Hahaha I’ve got a funny story for you. As it turns out, I sent you the wrong book. I have a whole other manuscript to send you that’s much more in line with what you were expecting. Other than the fact that it’s a heaping pile of garbage, of course.

Doing great here, Brooke. Really making progress on sending him a message that will help the situation.

Are you sure the book is good enough?

Finally, a message that might work. It’s vulnerable and damn near soul-crushing, but it doesn’t make me sound like a fracking idiot or a con. Adding his contact in at the top, I send the message and drop my phone on the counter like a hot potato before I can reconsider.

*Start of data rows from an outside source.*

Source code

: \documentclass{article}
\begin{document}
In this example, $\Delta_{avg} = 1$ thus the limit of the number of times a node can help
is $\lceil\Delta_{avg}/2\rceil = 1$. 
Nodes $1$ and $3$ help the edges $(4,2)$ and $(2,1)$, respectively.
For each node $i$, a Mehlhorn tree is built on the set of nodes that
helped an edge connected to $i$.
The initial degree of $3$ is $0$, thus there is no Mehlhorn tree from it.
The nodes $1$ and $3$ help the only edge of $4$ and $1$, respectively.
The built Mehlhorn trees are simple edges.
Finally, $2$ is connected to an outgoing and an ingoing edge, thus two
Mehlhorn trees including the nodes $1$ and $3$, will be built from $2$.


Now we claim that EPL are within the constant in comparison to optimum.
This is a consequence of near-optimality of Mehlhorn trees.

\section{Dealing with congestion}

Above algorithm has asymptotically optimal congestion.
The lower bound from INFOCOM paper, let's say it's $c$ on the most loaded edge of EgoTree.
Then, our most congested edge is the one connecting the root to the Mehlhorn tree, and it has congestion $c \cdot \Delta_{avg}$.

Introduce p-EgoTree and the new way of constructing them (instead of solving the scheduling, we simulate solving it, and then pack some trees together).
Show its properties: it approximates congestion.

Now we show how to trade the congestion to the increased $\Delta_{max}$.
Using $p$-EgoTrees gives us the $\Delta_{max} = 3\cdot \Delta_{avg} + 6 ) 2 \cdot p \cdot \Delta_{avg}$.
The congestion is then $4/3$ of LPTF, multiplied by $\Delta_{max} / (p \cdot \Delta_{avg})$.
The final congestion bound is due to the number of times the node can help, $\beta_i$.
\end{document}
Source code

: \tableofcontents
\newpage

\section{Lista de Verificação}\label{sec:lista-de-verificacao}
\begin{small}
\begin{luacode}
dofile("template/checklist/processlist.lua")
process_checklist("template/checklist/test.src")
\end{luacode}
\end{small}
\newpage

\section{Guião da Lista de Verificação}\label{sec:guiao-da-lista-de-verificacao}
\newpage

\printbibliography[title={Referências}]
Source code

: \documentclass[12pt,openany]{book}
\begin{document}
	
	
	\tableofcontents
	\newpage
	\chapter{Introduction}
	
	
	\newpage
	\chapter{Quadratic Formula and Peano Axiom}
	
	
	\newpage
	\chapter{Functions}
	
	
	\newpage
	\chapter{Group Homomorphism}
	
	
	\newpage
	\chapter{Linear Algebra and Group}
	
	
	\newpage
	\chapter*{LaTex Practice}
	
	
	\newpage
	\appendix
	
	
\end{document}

It dings so fast with a response that a wrecking ball of lead with a caricature of Miley Cyrus riding on top swings itself into the lining of my stomach.

Chase: Better than. Brooke, it’s one of the best books I’ve ever read.

Oh God, what have I done?

His words should make me feel better. Bring me peace of mind and a settled stomach. Instead, they inflict more fear than I’m equipped to handle, and Benji goes into service-dog mode, gently knocking me right to the floor to push my head between my knees.

The explicit book I wrote about myself and my editor while he has no freaking idea he’s the protagonist is the best book he’s ever read?